Chapter 3.1, Problem 1P

In Problems 1 through 16, a homogeneous second-order linear differential equation, two functions $y_1\text{and}{y}_2$, and a pair of initial conditions are given. First verify that $y_1\text{and}{y}_2$ are solutions of the differential equation. Then find a particular solution of the form $y=c_1{y}_1+c_2{y}_2$ that satisfies the given initial conditions.

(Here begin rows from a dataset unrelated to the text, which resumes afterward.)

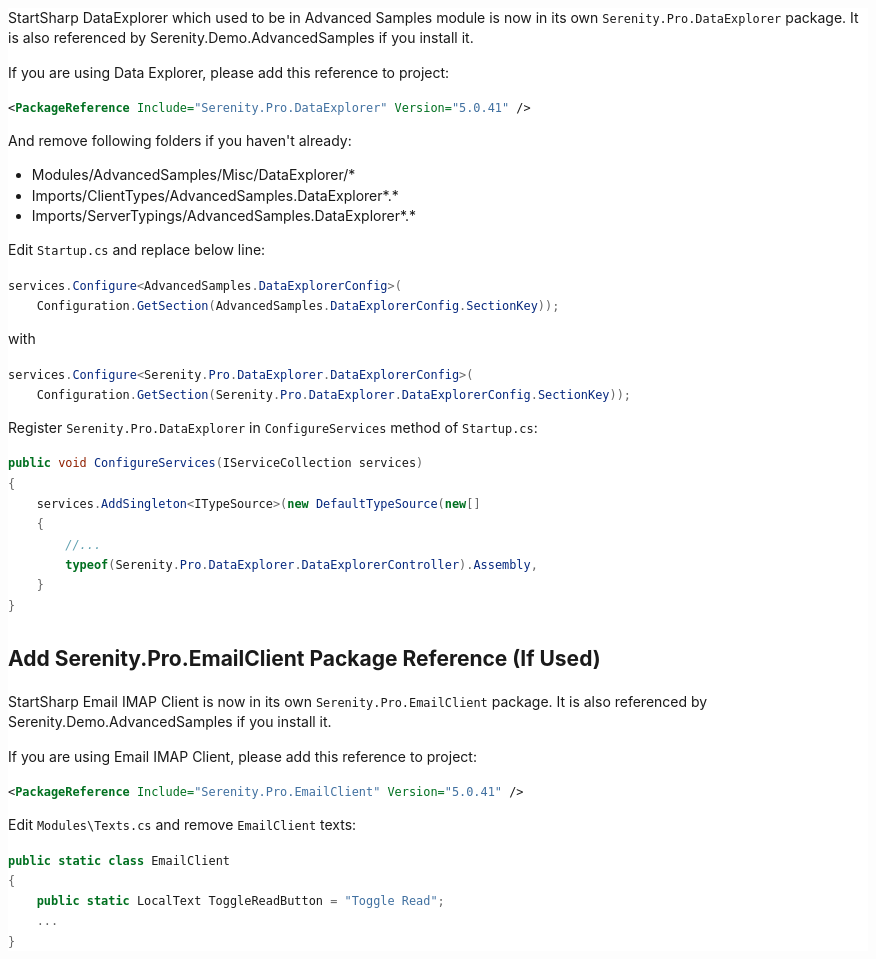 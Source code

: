 StartSharp DataExplorer which used to be in Advanced Samples module is now in its own `Serenity.Pro.DataExplorer` package. It is also referenced by Serenity.Demo.AdvancedSamples if you install it.

If you are using Data Explorer, please add this reference to project:

```xml
<PackageReference Include="Serenity.Pro.DataExplorer" Version="5.0.41" />
```

And remove following folders if you haven't already:

* Modules/AdvancedSamples/Misc/DataExplorer/*
* Imports/ClientTypes/AdvancedSamples.DataExplorer*.*
* Imports/ServerTypings/AdvancedSamples.DataExplorer*.*

Edit `Startup.cs` and replace below line:

```cs
services.Configure<AdvancedSamples.DataExplorerConfig>(
    Configuration.GetSection(AdvancedSamples.DataExplorerConfig.SectionKey));
```

with

```cs
services.Configure<Serenity.Pro.DataExplorer.DataExplorerConfig>(
    Configuration.GetSection(Serenity.Pro.DataExplorer.DataExplorerConfig.SectionKey));
```

Register `Serenity.Pro.DataExplorer` in `ConfigureServices` method of `Startup.cs`:

```cs
public void ConfigureServices(IServiceCollection services)
{
    services.AddSingleton<ITypeSource>(new DefaultTypeSource(new[] 
    {
        //...
        typeof(Serenity.Pro.DataExplorer.DataExplorerController).Assembly,
    }
}
```


## Add Serenity.Pro.EmailClient Package Reference (If Used)

StartSharp Email IMAP Client is now in its own `Serenity.Pro.EmailClient` package. It is also referenced by Serenity.Demo.AdvancedSamples if you install it.

If you are using Email IMAP Client, please add this reference to project:

```xml
<PackageReference Include="Serenity.Pro.EmailClient" Version="5.0.41" />
```

Edit `Modules\Texts.cs` and remove `EmailClient` texts:

```cs
public static class EmailClient
{
    public static LocalText ToggleReadButton = "Toggle Read";
    ...
}
```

Prunes denote derivatives with respect to x.

$y"-y=0;y_1=e^x,y_2=e^{-x};y\left(0\right)=0,y\text{'}\left(0\right)=5$

Program Plan Intro

Program Description: Purpose of problem is to verify that $y_1$ and $y_2$ are solutions of the differential equation $y^{″}-y=0$ and also find a particular solution of differential equation in the form of $y=c_1{y}_1+c_2{y}_2$ .

Explanation of Solution

Given information:

The homogeneous second order differential equation is $y^{″}-y=0$ .

The value of $y_1$ is $e^x$ and $y_2$ is $e^{-x}$ .

The initial condition is $y\left(0\right)=0$ and $y^{\prime }\left(0\right)=5$ .

Explanation:

The given differential equation can be represented as,

  $\frac{d^{2}y}{d{x}^2}-y=0$ ....... (1)

Substitute $e^x$ for $y$ in equation (1),

  $\begin{array}{l}\frac{d^2\left(e^x\right)}{d{x}^2}-e^x\stackrel{?}{=}0\\ \frac{d\left(e^x\right)}{dx}-e^x\stackrel{?}{=}0\\ e^x-e^x\stackrel{?}{=}0\\ 0=0\end{array}$

Therefore, it is verified that $y_1$ is the solution of the differential equation $y^{″}-y=0$ .

Substitute $e^{-x}$ for $y$ in equation (1),

  $\begin{array}{l}\frac{d^2\left(e^{-x}\right)}{d{x}^2}-e^{-x}\stackrel{?}{=}0\\ -\frac{d\left(e^{-x}\right)}{dx}-e^{-x}\stackrel{?}{=}0\\ e^{-x}-e^{-x}\stackrel{?}{=}0\\ 0=0\end{array}$

Therefore, it is verified that $y_2$ is the solution of the differential equation $y^{″}-y=0$ .

The solution of the differential equation can be written as,

  $y=c_1{y}_1+c_2{y}_2$ ....... (2)

Substitute, $e^x$ for $y_1$ and $e^{-x}$ for $y_2$ in equation (2),

  $y=c_1{e}^x+c_2{e}^{-x}$ ....... (3)

Differentiate equation (3) with respect to x as shown below.

  $y^{\prime }=c_1{e}^x-c_2{e}^{-x}$ ....... (4)

Apply first initial condition $y\left(0\right)=0$ in equation (3).

  $\begin{array}{c}0=c_1{e}^0+c_2{e}^{-0}\\ 0=c_1+c_2\\ c_1=-c_2\end{array}$

Apply second initial condition $y^{\prime }\left(0\right)=5$ in equation (4).

  $\begin{array}{c}5=c_1{e}^0-c_2{e}^{-0}\\ 5=c_1-c_2\end{array}$

Substitute $\left(-c_2\right)$ for $c_1$ in above equation.

  $\begin{array}{l}5=-c_2-c_2\\ 5=-2c_2\\ c_2=-\frac{5}{2}\end{array}$

Therefore, the value of $c_1$ can be obtained as,

  $\begin{array}{c}{c}_1=-c_2\\ =-\left(-\frac{5}{2}\right)\\ =\frac{5}{2}\end{array}$

Substitute $\frac{5}{2}$ for $c_1$ and $-\frac{5}{2}$ for $c_2$ in equation (3),

  $y=\frac{5}{2}{e}^x-\frac{5}{2}{e}^{-x}$

Conclusion:

Thus, the solution of differential equation $y^{″}-y=0$ is $y=\frac{5}{2}{e}^x-\frac{5}{2}{e}^{-x}$ .